The Treadmill Problem
The traditional model treats on-call as a tax — an unpleasant obligation that comes with the job, like filing expense reports or attending all-hands meetings. Senior engineers delegate it to junior engineers as quickly as possible. Junior engineers endure it until they gain enough seniority to avoid it.
But on-call pages are signal. They’re your system telling you where it’s fragile, where it’s under-provisioned, where the assumptions you made during design don’t hold under production conditions. Ignoring that signal doesn’t make the fragility disappear; it makes it accumulate until something catastrophic fails during business hours in front of customers.
Every unexamined page is a missed opportunity to make the system more reliable.
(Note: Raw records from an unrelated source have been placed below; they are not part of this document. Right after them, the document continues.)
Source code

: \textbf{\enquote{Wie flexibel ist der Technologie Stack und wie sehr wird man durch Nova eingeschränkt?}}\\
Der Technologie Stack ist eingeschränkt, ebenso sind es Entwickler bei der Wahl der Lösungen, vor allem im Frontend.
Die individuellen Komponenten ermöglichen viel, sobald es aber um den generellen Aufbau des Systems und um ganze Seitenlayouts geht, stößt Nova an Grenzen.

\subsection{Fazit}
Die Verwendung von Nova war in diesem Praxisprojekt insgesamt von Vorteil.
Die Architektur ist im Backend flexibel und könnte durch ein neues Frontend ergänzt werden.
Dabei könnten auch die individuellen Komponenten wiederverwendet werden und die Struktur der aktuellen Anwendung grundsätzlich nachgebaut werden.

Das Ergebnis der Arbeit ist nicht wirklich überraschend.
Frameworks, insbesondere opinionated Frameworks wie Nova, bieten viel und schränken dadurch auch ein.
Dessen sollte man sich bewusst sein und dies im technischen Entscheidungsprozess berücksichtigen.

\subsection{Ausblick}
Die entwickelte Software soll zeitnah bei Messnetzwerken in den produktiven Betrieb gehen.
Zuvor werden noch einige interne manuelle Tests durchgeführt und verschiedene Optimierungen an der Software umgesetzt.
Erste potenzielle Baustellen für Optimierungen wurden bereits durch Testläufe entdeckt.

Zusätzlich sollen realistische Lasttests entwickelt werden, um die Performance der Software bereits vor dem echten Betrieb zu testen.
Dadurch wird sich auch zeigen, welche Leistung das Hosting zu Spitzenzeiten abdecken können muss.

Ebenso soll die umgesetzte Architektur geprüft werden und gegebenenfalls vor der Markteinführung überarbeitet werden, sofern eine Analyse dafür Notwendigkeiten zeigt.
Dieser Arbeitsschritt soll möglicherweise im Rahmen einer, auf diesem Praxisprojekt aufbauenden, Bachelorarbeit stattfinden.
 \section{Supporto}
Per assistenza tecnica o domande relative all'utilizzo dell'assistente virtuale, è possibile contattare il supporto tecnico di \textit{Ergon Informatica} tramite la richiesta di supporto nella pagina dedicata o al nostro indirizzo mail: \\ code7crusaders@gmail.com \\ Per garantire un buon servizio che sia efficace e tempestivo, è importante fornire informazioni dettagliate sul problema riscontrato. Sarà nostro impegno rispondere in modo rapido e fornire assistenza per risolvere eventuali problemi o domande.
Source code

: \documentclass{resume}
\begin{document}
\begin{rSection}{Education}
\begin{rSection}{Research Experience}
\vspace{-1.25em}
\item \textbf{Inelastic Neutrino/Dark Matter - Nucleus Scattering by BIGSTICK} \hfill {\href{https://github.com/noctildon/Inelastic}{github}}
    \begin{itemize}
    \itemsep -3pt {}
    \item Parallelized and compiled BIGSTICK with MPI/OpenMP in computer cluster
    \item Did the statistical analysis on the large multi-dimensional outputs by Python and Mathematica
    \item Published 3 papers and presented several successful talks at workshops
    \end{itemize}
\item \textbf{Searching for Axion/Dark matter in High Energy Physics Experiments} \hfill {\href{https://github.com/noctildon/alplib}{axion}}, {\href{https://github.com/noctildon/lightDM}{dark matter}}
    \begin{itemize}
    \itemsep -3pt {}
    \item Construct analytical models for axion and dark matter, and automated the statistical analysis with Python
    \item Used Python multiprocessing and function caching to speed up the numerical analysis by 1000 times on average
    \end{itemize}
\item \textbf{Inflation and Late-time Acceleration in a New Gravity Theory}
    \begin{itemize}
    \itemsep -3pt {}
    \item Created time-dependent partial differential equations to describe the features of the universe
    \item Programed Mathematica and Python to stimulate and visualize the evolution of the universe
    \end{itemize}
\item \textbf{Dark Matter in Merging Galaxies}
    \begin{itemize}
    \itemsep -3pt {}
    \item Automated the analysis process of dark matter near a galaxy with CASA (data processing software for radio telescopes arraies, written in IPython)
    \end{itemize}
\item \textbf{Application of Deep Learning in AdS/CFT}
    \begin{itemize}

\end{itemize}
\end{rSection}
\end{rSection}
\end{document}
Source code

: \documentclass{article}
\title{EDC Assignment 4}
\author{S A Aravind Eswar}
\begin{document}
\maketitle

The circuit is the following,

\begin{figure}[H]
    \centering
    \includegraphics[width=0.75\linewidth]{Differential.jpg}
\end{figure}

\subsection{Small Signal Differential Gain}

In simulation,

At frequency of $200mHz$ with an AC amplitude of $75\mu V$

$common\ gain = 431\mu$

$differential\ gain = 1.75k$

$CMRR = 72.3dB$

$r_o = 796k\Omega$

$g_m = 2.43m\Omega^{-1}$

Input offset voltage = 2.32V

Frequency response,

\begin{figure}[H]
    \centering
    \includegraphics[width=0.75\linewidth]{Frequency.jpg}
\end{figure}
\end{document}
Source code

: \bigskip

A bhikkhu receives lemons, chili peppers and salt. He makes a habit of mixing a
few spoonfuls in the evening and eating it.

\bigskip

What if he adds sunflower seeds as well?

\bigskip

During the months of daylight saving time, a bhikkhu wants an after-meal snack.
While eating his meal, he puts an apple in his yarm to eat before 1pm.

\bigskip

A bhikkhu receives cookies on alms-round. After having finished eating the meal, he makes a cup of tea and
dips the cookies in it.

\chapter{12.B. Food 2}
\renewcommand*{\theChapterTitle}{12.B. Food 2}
Every recurring page is evidence of an organizational failure to learn.
The Fairness Problem
In most organizations, on-call burden falls disproportionately on a small group of 3-5 senior engineers who are the only ones who understand the critical-path systems well enough to diagnose and fix production issues at 3 AM.
These engineers are simultaneously the most valuable contributors to new feature development and the most burdened by operational work. They burn out at rates far exceeding the team average. When they leave — and they always do, because chronic sleep disruption and unsustainable workload create inevitable attrition — they take institutional knowledge with them. The remaining on-call burden concentrates on an even smaller group, accelerating the cycle.
The Sleep Deprivation Problem
The research on cognitive performance under sleep deprivation is conclusive and alarming. After 17-19 hours of sustained wakefulness (the equivalent of being woken at 3 AM after going to sleep at midnight), cognitive performance degrades to levels comparable to a blood alcohol content of 0.05%. After 24 hours without sleep, performance degrades to the equivalent of 0.10% — legally drunk.
An engineer who fixed a production incident at 3 AM and comes to work at 9 AM is making decisions with impaired cognition. They’re writing code, reviewing pull requests, and making architectural choices at the equivalent of intoxicated-level judgment. And nobody acknowledges this, because the cultural expectation is “you handle the page, you come to work the next day, you’re fine.”
The Better Model
1. Follow-the-Sun When Possible
If your organization has engineers in multiple time zones, nobody should ever be paged at 3 AM. Structure your on-call rotation so that the primary responder is always in their local working hours.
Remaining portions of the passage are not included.